What can you share about your creative process?
    The part of the process of producing a new piece of art that I find most exciting and enjoyable, whether it be space art for publication, visual effects design for a series like COSMOS, or science fiction hardware in my work for Star Trek Voyager, is the act of creating something almost from thin air. Marks on a blank sheet of paper or cuts in a sculptural solid object can be manipulated in limitless ways as the picture in one's mind can be set down for others to see. This has been the artist's way for thousands of years. For the contemporary space artist, knowledge of science and engineering blend with the ability to commit shapes and colors to canvas and computer screen, with the final product able to function on many levels, from a basic work of art to a tool to help accomplish a greater goal. I am constantly drawing upon images from nature, past and present technology, mathematics, news reports, everyday shapes, music, and artistic styles from other cultures and historical periods. A simple doodle may evolve into a complex piece of hardware or an impossible piece of geology. A breakthrough in high-energy physics may trigger a visual composition of another world and spacecraft to get us there. A simple blue pencil and a pad of paper can become a powerful springboard for the imagination, as the mind absorbs and filters and processes, and the hand creates. Over time, clearer and more complex versions of drawings and paintings and computer renderings appear, as if from thin air.  
       
 
What ideas do you have for a future human community on Mars?

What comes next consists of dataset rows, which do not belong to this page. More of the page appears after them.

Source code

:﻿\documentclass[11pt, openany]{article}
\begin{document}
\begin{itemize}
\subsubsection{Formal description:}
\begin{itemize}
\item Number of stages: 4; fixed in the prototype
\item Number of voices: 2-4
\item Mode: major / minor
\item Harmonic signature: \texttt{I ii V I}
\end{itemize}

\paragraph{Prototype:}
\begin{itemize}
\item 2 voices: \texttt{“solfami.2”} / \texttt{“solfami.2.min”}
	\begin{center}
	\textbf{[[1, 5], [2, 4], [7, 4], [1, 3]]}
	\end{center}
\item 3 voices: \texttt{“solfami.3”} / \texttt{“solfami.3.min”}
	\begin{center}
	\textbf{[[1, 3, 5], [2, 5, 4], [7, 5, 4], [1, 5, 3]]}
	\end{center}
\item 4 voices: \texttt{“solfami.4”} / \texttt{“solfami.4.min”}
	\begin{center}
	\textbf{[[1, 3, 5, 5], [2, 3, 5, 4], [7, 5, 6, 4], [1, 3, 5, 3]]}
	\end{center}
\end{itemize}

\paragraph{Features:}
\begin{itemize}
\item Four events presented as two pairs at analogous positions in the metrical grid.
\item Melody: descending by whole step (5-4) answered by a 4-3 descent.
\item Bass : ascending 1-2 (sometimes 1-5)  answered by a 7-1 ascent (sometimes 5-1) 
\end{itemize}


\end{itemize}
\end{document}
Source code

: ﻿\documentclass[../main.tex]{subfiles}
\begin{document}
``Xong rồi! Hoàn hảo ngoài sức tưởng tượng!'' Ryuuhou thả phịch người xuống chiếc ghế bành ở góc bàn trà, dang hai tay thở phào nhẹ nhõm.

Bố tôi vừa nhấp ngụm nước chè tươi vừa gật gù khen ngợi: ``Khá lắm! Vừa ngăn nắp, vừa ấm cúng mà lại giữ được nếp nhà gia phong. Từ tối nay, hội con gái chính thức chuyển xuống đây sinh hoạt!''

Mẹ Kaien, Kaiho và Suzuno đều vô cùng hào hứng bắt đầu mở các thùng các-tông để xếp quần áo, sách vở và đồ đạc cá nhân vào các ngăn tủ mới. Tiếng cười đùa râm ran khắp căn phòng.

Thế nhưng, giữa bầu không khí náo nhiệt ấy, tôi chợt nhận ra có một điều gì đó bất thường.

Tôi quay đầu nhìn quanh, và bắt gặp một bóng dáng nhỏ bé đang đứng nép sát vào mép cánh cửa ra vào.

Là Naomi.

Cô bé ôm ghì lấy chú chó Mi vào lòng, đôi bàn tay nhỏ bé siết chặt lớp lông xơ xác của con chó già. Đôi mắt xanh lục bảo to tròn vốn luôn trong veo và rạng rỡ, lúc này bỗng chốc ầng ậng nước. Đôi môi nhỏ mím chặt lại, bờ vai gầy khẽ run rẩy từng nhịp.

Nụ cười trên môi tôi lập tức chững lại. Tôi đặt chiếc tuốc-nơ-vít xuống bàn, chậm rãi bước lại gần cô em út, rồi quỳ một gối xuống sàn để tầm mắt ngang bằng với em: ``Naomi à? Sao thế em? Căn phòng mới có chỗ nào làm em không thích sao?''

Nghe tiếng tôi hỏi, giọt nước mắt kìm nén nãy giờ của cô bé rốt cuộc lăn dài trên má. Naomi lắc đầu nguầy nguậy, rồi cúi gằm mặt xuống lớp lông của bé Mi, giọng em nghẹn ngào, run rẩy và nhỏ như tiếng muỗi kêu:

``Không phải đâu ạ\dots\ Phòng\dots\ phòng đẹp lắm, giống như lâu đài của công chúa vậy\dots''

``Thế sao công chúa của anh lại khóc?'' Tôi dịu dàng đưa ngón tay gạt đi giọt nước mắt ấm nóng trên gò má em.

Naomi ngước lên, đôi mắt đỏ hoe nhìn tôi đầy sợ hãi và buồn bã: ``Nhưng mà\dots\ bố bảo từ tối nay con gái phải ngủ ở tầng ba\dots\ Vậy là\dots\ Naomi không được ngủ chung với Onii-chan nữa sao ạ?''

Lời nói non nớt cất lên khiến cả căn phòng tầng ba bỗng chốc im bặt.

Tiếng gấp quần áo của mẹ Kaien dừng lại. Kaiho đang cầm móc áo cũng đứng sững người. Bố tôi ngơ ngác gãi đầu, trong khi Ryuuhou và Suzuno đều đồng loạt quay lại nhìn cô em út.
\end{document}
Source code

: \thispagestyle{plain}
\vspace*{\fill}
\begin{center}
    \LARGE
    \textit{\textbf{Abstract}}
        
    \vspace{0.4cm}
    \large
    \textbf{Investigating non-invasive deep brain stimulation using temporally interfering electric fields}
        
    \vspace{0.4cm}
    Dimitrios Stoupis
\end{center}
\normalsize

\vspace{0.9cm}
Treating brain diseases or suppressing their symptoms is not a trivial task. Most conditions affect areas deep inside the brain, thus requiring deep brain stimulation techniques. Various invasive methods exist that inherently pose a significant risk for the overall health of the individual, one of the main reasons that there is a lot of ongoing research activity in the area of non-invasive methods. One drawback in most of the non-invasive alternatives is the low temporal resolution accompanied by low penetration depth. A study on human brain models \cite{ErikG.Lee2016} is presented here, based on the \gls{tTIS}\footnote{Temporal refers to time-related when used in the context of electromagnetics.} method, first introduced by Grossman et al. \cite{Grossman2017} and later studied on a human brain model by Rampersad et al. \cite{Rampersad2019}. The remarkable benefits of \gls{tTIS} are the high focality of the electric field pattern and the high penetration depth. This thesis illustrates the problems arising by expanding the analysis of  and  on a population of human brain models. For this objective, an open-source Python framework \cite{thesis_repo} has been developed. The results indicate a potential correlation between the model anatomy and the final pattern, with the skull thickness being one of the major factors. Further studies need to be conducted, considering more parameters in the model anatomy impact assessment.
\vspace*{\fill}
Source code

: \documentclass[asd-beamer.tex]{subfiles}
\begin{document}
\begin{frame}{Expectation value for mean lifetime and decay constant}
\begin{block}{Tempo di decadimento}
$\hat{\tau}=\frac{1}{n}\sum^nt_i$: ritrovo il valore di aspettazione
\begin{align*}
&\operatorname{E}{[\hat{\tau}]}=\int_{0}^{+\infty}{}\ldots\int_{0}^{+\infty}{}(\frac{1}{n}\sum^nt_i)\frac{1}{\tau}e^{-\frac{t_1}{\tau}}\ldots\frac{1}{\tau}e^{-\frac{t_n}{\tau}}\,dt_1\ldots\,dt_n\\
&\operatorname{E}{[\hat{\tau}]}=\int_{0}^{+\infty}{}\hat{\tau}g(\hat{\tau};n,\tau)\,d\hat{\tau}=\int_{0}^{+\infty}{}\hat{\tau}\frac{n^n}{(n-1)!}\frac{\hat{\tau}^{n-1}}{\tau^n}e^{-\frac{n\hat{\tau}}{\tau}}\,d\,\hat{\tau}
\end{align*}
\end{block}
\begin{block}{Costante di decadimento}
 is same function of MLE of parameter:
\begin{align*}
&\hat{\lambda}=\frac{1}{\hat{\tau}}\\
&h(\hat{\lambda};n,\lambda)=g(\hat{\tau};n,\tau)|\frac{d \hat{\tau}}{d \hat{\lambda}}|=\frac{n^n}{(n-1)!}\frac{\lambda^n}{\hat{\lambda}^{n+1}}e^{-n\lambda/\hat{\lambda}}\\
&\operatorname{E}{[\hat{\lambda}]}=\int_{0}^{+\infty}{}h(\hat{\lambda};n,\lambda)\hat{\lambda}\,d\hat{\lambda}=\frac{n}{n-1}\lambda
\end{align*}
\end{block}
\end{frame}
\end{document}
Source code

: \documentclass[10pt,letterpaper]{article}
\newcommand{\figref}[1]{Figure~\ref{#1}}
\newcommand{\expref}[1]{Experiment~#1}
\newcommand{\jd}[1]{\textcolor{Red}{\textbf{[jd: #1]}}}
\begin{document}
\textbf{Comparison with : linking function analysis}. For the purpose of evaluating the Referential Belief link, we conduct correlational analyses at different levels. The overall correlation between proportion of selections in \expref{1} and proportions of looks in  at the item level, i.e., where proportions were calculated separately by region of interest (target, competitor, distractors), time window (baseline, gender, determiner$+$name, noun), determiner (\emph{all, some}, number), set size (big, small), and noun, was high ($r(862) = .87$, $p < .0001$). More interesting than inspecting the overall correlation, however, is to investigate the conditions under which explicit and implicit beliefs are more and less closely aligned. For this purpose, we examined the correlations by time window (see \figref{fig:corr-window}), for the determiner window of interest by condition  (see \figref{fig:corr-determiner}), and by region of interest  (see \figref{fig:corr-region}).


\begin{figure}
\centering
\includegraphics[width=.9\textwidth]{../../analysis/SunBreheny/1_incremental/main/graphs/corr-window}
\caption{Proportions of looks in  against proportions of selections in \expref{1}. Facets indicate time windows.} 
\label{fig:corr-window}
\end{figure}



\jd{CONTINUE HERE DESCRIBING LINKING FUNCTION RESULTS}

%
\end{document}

  I have no special visions for the Mars community of the future that haven't already been imagined for the past fifty years or more. Even if I am not able to witness the first human landing on Mars –– though I have no doubt that it will happen before 2030 –– I will hope that any permanent settlement will be built to accommodate growth and to be flexible enough to change as the community discovers different and better ways of doing things. Colonies on other worlds have been likened to Antarctica with multi–national bases, as breakaway independent states, or as exploiters of unlimited natural resources. Anything is possible. But for the Mars community to become a true representative of civilization, its citizens, by the very nature of their positions and like the systems of the spacecraft that brought them, will be required to work together, solve problems, and survive. Mars will not be opened to habitation as quickly as land rushes attempted to open the western United States; that haste cost human lives. Lessons learned aboard Mir, ISS, and all long-term space flight to come will add invaluable knowledge to our ability to maintain a viable presence on Mars.